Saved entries
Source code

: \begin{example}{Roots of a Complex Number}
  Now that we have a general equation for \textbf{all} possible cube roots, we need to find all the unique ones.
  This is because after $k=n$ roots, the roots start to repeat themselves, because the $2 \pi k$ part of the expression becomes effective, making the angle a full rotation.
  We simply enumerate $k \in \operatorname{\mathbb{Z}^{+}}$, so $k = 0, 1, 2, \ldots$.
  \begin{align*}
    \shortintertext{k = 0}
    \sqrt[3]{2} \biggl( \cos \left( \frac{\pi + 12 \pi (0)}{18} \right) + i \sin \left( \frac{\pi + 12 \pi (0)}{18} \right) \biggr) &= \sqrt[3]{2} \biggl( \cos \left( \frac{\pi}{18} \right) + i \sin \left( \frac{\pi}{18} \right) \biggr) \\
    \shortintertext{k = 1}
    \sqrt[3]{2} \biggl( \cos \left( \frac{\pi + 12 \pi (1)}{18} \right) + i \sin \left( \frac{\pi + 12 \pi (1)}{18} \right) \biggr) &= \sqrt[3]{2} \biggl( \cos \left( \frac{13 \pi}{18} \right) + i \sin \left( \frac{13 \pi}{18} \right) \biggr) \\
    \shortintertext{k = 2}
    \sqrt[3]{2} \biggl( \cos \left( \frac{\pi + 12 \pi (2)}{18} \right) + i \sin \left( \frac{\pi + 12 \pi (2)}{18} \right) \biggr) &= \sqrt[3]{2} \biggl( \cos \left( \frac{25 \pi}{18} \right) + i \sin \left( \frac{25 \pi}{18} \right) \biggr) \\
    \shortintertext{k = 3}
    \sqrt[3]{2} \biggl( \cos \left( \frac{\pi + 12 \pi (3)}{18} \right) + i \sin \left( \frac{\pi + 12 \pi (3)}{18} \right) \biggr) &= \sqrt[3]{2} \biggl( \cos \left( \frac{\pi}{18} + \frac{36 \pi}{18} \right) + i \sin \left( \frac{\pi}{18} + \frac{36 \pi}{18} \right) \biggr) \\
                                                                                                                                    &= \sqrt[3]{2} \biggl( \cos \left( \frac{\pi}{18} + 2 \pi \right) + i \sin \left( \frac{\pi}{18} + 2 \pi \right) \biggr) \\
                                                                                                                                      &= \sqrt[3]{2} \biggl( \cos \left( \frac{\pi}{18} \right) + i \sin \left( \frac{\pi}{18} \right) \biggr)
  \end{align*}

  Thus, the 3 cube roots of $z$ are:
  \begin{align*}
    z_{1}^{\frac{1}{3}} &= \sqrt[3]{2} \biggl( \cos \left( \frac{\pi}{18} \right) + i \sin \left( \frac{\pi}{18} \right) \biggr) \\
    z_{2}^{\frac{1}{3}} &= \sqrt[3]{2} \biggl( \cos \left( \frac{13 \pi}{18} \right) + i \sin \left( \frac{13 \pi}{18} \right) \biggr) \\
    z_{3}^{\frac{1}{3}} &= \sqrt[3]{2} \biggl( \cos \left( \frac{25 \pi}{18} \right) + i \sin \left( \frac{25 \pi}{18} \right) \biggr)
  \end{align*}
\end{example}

▶ _Task brief_:
Pull out every line of the entries that includes the word "cube".

▶ _Result of the task_:
  Now that we have a general equation for \textbf{all} possible cube roots, we need to find all the unique ones.
  Thus, the 3 cube roots of $z$ are:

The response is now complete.